**EXERCISE BRIEF**
Each line below that includes the word "matrix" is to be reported.

(Records from a data source)
============

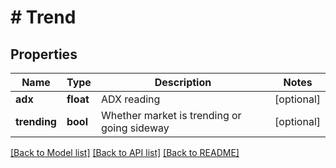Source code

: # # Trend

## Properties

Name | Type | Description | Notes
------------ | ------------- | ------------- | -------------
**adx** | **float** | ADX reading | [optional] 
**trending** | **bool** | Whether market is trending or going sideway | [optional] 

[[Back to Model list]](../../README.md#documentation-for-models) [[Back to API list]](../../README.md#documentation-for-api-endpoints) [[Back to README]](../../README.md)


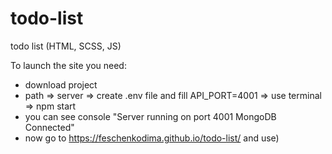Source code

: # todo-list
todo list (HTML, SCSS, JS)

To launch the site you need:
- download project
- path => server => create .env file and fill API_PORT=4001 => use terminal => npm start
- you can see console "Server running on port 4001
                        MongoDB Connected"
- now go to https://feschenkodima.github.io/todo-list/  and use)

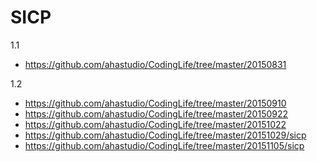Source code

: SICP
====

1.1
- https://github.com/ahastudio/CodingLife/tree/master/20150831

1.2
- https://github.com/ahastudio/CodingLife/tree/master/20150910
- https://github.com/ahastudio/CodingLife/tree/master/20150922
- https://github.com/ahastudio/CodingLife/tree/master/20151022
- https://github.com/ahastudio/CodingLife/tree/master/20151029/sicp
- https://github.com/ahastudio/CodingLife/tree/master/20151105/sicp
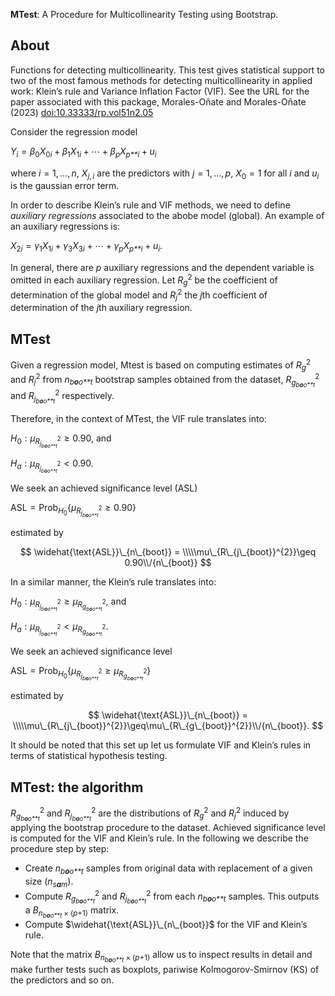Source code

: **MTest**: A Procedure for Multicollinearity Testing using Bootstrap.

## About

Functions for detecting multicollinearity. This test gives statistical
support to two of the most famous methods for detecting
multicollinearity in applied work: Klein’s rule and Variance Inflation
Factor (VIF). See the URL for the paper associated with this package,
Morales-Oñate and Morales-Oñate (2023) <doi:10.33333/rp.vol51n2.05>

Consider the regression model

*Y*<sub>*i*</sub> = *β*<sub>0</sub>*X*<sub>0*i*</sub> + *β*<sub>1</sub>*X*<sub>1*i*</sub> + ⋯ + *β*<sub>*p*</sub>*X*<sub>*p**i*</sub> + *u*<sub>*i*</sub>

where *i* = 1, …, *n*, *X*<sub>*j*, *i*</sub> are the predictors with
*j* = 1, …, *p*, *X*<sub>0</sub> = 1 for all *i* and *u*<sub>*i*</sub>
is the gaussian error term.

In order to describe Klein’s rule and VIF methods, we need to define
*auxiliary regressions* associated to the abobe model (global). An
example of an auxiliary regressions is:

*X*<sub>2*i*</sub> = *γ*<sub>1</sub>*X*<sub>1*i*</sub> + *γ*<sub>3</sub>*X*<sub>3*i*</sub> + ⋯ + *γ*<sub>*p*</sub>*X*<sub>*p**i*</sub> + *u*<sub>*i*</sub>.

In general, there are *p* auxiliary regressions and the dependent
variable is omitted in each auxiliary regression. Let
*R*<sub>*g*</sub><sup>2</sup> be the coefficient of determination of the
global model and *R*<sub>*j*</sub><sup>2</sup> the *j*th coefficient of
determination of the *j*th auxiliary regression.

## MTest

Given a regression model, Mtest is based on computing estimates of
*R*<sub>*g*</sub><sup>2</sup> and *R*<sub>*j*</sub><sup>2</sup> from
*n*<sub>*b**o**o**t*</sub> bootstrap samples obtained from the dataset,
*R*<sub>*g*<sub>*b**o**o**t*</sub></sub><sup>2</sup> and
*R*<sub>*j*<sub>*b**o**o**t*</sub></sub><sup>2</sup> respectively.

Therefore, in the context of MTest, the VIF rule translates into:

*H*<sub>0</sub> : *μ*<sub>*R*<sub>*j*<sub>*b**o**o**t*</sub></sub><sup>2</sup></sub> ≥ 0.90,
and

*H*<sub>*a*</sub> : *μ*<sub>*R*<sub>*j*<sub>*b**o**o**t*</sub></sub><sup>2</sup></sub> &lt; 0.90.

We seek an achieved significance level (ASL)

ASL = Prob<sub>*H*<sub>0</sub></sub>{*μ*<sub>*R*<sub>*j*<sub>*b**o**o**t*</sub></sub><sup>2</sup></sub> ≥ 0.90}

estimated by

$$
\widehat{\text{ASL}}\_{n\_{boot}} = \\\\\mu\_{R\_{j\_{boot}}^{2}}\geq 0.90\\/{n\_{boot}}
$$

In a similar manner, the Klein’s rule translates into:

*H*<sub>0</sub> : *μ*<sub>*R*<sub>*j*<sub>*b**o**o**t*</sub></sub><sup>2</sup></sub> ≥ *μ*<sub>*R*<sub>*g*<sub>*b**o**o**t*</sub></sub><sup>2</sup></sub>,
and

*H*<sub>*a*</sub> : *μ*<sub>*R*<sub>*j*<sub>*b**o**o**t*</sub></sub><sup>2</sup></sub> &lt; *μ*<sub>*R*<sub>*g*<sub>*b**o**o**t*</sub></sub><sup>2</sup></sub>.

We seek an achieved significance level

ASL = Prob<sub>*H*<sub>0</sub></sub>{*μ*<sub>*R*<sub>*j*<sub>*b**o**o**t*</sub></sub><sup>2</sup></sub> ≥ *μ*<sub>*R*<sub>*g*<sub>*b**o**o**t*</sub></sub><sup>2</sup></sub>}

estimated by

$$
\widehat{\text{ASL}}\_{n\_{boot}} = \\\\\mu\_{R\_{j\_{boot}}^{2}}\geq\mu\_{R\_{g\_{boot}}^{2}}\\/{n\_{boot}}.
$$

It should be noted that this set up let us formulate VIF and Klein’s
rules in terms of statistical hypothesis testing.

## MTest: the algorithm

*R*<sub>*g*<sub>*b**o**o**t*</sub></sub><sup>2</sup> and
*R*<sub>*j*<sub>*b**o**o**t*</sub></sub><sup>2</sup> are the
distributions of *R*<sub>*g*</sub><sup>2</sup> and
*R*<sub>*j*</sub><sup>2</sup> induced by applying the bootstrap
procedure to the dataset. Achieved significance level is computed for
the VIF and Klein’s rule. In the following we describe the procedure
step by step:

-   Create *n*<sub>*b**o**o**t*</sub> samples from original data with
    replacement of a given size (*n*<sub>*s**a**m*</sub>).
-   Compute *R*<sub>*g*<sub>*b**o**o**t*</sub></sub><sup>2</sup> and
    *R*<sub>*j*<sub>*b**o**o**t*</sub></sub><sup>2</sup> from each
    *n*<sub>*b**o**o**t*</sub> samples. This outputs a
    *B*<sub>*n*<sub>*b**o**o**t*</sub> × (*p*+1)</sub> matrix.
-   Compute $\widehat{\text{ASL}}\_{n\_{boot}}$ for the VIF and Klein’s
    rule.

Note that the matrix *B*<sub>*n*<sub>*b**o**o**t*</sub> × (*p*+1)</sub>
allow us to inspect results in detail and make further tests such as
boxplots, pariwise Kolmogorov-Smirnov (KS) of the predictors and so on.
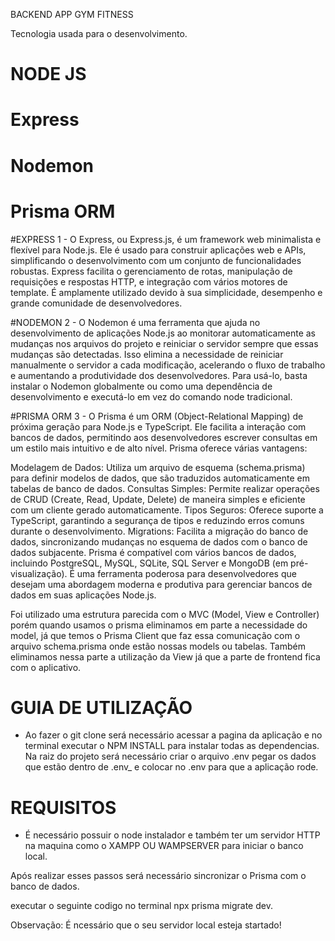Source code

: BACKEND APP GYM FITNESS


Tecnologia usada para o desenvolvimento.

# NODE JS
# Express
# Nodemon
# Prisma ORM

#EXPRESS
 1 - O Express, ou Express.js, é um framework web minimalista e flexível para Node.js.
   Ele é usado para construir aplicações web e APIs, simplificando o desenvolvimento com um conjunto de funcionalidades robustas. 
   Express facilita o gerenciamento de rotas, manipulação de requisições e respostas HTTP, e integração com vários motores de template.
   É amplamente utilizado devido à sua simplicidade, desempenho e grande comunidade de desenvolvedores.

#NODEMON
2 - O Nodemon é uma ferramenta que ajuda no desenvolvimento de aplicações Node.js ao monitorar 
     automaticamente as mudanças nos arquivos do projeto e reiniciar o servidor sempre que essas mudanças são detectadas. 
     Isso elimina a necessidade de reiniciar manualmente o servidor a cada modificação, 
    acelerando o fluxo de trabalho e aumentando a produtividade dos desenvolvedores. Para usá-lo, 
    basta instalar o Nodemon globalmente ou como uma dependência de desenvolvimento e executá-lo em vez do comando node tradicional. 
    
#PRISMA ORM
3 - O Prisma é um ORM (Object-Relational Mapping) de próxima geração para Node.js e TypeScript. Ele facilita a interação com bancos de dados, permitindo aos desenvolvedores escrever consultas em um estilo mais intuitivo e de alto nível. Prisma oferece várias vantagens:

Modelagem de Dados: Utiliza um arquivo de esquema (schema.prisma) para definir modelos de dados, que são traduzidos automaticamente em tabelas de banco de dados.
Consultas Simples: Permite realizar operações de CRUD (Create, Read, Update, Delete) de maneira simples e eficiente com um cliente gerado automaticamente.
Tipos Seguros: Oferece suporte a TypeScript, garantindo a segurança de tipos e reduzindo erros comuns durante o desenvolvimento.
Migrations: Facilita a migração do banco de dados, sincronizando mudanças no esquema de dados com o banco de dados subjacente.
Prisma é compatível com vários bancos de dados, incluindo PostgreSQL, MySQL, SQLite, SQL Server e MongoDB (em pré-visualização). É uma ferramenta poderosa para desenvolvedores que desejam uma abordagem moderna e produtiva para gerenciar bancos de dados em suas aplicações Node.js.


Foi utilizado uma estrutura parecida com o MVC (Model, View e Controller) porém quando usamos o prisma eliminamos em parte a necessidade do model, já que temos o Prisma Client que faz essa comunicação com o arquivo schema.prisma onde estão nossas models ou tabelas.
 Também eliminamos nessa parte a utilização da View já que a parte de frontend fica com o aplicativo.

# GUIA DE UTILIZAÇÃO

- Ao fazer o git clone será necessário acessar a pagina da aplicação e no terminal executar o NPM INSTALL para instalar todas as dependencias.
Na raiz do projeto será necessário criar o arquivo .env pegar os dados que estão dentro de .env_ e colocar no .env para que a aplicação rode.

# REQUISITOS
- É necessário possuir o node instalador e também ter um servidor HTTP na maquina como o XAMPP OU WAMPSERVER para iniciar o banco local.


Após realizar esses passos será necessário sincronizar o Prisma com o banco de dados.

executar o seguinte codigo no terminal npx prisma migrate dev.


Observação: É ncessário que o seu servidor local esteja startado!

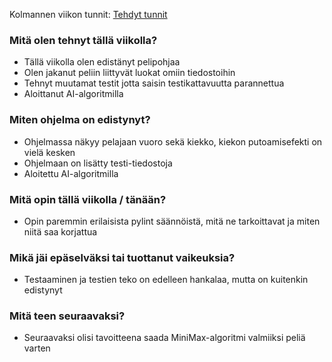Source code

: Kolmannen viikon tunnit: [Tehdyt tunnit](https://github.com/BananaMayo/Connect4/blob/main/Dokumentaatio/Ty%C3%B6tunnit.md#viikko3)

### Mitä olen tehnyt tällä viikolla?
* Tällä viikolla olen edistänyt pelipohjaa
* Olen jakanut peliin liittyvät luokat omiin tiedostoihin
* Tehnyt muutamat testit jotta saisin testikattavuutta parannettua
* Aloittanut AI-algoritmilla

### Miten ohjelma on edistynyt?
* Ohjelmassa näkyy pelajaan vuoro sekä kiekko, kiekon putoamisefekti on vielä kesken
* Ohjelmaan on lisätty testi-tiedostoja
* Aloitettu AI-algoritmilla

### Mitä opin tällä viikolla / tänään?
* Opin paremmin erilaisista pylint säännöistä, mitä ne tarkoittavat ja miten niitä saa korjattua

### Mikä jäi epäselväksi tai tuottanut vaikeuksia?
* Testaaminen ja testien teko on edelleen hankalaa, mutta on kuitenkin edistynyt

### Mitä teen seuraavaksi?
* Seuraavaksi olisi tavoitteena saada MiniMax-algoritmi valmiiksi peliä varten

============

**OUTPUT**
    *B*<sub>*n*<sub>*b**o**o**t*</sub> × (*p*+1)</sub> matrix.
Note that the matrix *B*<sub>*n*<sub>*b**o**o**t*</sub> × (*p*+1)</sub>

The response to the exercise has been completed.